Stored items from a collection:
[Start of section]

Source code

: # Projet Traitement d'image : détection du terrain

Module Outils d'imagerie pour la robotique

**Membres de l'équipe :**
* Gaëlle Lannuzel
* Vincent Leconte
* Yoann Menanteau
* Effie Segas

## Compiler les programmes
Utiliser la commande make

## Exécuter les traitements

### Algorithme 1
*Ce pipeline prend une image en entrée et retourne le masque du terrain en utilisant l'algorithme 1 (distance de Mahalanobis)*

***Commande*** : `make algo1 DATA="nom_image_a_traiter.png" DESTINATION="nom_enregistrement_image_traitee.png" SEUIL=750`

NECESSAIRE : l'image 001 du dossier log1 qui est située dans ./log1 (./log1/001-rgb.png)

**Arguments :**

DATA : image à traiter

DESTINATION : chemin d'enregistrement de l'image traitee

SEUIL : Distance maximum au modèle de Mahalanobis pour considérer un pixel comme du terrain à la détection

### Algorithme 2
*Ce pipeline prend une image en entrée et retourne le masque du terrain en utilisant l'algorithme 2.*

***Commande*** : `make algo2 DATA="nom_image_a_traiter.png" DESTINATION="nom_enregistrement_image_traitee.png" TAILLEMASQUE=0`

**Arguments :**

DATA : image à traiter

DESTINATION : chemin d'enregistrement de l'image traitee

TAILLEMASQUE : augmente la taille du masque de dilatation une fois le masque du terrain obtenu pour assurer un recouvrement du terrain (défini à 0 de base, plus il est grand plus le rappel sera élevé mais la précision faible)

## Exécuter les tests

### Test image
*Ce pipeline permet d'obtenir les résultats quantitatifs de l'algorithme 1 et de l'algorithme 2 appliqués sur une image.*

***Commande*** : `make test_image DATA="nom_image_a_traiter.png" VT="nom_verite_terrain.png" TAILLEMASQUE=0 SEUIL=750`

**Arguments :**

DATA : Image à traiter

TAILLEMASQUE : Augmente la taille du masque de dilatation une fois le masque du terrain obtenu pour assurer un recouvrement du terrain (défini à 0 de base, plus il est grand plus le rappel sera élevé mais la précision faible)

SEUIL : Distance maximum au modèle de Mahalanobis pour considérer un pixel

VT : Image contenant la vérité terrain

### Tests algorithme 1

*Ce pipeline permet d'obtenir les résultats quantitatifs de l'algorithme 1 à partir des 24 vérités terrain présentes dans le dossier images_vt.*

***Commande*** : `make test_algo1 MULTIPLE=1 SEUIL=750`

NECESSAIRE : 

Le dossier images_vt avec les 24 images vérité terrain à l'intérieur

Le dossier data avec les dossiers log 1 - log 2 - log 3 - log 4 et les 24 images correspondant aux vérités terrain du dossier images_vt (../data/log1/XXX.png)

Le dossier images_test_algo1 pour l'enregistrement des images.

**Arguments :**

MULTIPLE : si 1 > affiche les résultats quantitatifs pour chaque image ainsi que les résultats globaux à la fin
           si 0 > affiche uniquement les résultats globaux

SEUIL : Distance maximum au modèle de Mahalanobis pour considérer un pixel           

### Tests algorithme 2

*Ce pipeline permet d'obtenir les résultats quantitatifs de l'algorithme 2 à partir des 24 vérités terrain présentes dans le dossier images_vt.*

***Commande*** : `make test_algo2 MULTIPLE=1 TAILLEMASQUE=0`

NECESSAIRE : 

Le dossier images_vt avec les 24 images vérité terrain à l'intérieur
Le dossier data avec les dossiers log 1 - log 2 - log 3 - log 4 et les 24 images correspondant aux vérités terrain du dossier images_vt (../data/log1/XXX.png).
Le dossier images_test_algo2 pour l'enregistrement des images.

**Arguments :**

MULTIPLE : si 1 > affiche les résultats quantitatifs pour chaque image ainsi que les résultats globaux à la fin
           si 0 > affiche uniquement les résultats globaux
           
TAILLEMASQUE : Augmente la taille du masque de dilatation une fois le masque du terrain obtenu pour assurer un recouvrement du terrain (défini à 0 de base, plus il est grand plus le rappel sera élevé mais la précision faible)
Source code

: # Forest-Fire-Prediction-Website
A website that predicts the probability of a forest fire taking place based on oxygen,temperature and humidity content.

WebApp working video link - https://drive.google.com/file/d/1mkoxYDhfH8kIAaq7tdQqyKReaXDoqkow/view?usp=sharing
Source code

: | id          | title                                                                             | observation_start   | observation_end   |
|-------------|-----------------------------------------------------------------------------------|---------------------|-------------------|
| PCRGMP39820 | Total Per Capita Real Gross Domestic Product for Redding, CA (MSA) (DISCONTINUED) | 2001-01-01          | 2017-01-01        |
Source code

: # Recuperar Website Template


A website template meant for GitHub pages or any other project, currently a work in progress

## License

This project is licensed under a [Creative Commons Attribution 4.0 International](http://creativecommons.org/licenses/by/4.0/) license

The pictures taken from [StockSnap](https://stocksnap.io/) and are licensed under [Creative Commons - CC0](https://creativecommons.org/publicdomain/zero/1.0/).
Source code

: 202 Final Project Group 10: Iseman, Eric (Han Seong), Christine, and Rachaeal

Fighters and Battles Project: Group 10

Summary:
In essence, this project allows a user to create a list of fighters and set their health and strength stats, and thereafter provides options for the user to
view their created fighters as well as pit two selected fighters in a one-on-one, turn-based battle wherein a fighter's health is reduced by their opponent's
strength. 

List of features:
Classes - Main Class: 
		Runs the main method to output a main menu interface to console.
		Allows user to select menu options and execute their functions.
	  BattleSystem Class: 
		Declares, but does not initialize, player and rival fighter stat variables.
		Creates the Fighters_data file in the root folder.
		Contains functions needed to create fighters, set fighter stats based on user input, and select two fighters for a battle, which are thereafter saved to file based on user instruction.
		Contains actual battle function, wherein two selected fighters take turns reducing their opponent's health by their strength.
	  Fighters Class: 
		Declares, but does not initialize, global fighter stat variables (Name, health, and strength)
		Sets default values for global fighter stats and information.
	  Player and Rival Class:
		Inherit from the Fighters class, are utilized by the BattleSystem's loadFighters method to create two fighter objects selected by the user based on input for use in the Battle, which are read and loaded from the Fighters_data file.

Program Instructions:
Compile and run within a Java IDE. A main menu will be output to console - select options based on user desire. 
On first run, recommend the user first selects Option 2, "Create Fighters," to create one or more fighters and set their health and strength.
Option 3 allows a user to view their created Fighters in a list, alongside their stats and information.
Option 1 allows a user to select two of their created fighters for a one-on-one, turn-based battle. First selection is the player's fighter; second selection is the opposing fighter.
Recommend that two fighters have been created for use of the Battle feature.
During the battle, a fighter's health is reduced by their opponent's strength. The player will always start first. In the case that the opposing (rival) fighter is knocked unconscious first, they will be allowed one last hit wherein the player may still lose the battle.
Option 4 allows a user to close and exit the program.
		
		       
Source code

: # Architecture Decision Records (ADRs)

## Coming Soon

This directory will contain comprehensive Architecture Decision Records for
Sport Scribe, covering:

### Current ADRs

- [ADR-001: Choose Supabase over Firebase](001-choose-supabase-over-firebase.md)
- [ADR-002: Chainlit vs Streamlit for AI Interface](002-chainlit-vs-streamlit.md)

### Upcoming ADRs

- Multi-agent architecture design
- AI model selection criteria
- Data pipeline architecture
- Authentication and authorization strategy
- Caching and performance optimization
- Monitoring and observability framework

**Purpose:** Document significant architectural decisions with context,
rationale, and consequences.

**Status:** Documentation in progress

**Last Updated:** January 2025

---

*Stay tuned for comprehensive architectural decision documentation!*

[End of section]

ABOUT THIS EXERCISE:
When you copy the data, keep every line word for word.

SOLUTION TO THIS EXERCISE:
Source code

: # Projet Traitement d'image : détection du terrain

Module Outils d'imagerie pour la robotique

**Membres de l'équipe :**
* Gaëlle Lannuzel
* Vincent Leconte
* Yoann Menanteau
* Effie Segas

## Compiler les programmes
Utiliser la commande make

## Exécuter les traitements

### Algorithme 1
*Ce pipeline prend une image en entrée et retourne le masque du terrain en utilisant l'algorithme 1 (distance de Mahalanobis)*

***Commande*** : `make algo1 DATA="nom_image_a_traiter.png" DESTINATION="nom_enregistrement_image_traitee.png" SEUIL=750`

NECESSAIRE : l'image 001 du dossier log1 qui est située dans ./log1 (./log1/001-rgb.png)

**Arguments :**

DATA : image à traiter

DESTINATION : chemin d'enregistrement de l'image traitee

SEUIL : Distance maximum au modèle de Mahalanobis pour considérer un pixel comme du terrain à la détection

### Algorithme 2
*Ce pipeline prend une image en entrée et retourne le masque du terrain en utilisant l'algorithme 2.*

***Commande*** : `make algo2 DATA="nom_image_a_traiter.png" DESTINATION="nom_enregistrement_image_traitee.png" TAILLEMASQUE=0`

**Arguments :**

DATA : image à traiter

DESTINATION : chemin d'enregistrement de l'image traitee

TAILLEMASQUE : augmente la taille du masque de dilatation une fois le masque du terrain obtenu pour assurer un recouvrement du terrain (défini à 0 de base, plus il est grand plus le rappel sera élevé mais la précision faible)

## Exécuter les tests

### Test image
*Ce pipeline permet d'obtenir les résultats quantitatifs de l'algorithme 1 et de l'algorithme 2 appliqués sur une image.*

***Commande*** : `make test_image DATA="nom_image_a_traiter.png" VT="nom_verite_terrain.png" TAILLEMASQUE=0 SEUIL=750`

**Arguments :**

DATA : Image à traiter

TAILLEMASQUE : Augmente la taille du masque de dilatation une fois le masque du terrain obtenu pour assurer un recouvrement du terrain (défini à 0 de base, plus il est grand plus le rappel sera élevé mais la précision faible)

SEUIL : Distance maximum au modèle de Mahalanobis pour considérer un pixel

VT : Image contenant la vérité terrain

### Tests algorithme 1

*Ce pipeline permet d'obtenir les résultats quantitatifs de l'algorithme 1 à partir des 24 vérités terrain présentes dans le dossier images_vt.*

***Commande*** : `make test_algo1 MULTIPLE=1 SEUIL=750`

NECESSAIRE : 

Le dossier images_vt avec les 24 images vérité terrain à l'intérieur

Le dossier data avec les dossiers log 1 - log 2 - log 3 - log 4 et les 24 images correspondant aux vérités terrain du dossier images_vt (../data/log1/XXX.png)

Le dossier images_test_algo1 pour l'enregistrement des images.

**Arguments :**

MULTIPLE : si 1 > affiche les résultats quantitatifs pour chaque image ainsi que les résultats globaux à la fin
           si 0 > affiche uniquement les résultats globaux

SEUIL : Distance maximum au modèle de Mahalanobis pour considérer un pixel           

### Tests algorithme 2

*Ce pipeline permet d'obtenir les résultats quantitatifs de l'algorithme 2 à partir des 24 vérités terrain présentes dans le dossier images_vt.*

***Commande*** : `make test_algo2 MULTIPLE=1 TAILLEMASQUE=0`

NECESSAIRE : 

Le dossier images_vt avec les 24 images vérité terrain à l'intérieur
Le dossier data avec les dossiers log 1 - log 2 - log 3 - log 4 et les 24 images correspondant aux vérités terrain du dossier images_vt (../data/log1/XXX.png).
Le dossier images_test_algo2 pour l'enregistrement des images.

**Arguments :**

MULTIPLE : si 1 > affiche les résultats quantitatifs pour chaque image ainsi que les résultats globaux à la fin
           si 0 > affiche uniquement les résultats globaux
           
TAILLEMASQUE : Augmente la taille du masque de dilatation une fois le masque du terrain obtenu pour assurer un recouvrement du terrain (défini à 0 de base, plus il est grand plus le rappel sera élevé mais la précision faible)
Source code

: # Forest-Fire-Prediction-Website
A website that predicts the probability of a forest fire taking place based on oxygen,temperature and humidity content.

WebApp working video link - https://drive.google.com/file/d/1mkoxYDhfH8kIAaq7tdQqyKReaXDoqkow/view?usp=sharing
Source code

: | id          | title                                                                             | observation_start   | observation_end   |
|-------------|-----------------------------------------------------------------------------------|---------------------|-------------------|
| PCRGMP39820 | Total Per Capita Real Gross Domestic Product for Redding, CA (MSA) (DISCONTINUED) | 2001-01-01          | 2017-01-01        |
Source code

: # Recuperar Website Template


A website template meant for GitHub pages or any other project, currently a work in progress

## License

This project is licensed under a [Creative Commons Attribution 4.0 International](http://creativecommons.org/licenses/by/4.0/) license

The pictures taken from [StockSnap](https://stocksnap.io/) and are licensed under [Creative Commons - CC0](https://creativecommons.org/publicdomain/zero/1.0/).
Source code

: 202 Final Project Group 10: Iseman, Eric (Han Seong), Christine, and Rachaeal

Fighters and Battles Project: Group 10

Summary:
In essence, this project allows a user to create a list of fighters and set their health and strength stats, and thereafter provides options for the user to
view their created fighters as well as pit two selected fighters in a one-on-one, turn-based battle wherein a fighter's health is reduced by their opponent's
strength. 

List of features:
Classes - Main Class: 
		Runs the main method to output a main menu interface to console.
		Allows user to select menu options and execute their functions.
	  BattleSystem Class: 
		Declares, but does not initialize, player and rival fighter stat variables.
		Creates the Fighters_data file in the root folder.
		Contains functions needed to create fighters, set fighter stats based on user input, and select two fighters for a battle, which are thereafter saved to file based on user instruction.
		Contains actual battle function, wherein two selected fighters take turns reducing their opponent's health by their strength.
	  Fighters Class: 
		Declares, but does not initialize, global fighter stat variables (Name, health, and strength)
		Sets default values for global fighter stats and information.
	  Player and Rival Class:
		Inherit from the Fighters class, are utilized by the BattleSystem's loadFighters method to create two fighter objects selected by the user based on input for use in the Battle, which are read and loaded from the Fighters_data file.

Program Instructions:
Compile and run within a Java IDE. A main menu will be output to console - select options based on user desire. 
On first run, recommend the user first selects Option 2, "Create Fighters," to create one or more fighters and set their health and strength.
Option 3 allows a user to view their created Fighters in a list, alongside their stats and information.
Option 1 allows a user to select two of their created fighters for a one-on-one, turn-based battle. First selection is the player's fighter; second selection is the opposing fighter.
Recommend that two fighters have been created for use of the Battle feature.
During the battle, a fighter's health is reduced by their opponent's strength. The player will always start first. In the case that the opposing (rival) fighter is knocked unconscious first, they will be allowed one last hit wherein the player may still lose the battle.
Option 4 allows a user to close and exit the program.
		
		       
Source code

: # Architecture Decision Records (ADRs)

## Coming Soon

This directory will contain comprehensive Architecture Decision Records for
Sport Scribe, covering:

### Current ADRs

- [ADR-001: Choose Supabase over Firebase](001-choose-supabase-over-firebase.md)
- [ADR-002: Chainlit vs Streamlit for AI Interface](002-chainlit-vs-streamlit.md)

### Upcoming ADRs

- Multi-agent architecture design
- AI model selection criteria
- Data pipeline architecture
- Authentication and authorization strategy
- Caching and performance optimization
- Monitoring and observability framework

**Purpose:** Document significant architectural decisions with context,
rationale, and consequences.

**Status:** Documentation in progress

**Last Updated:** January 2025

---

*Stay tuned for comprehensive architectural decision documentation!*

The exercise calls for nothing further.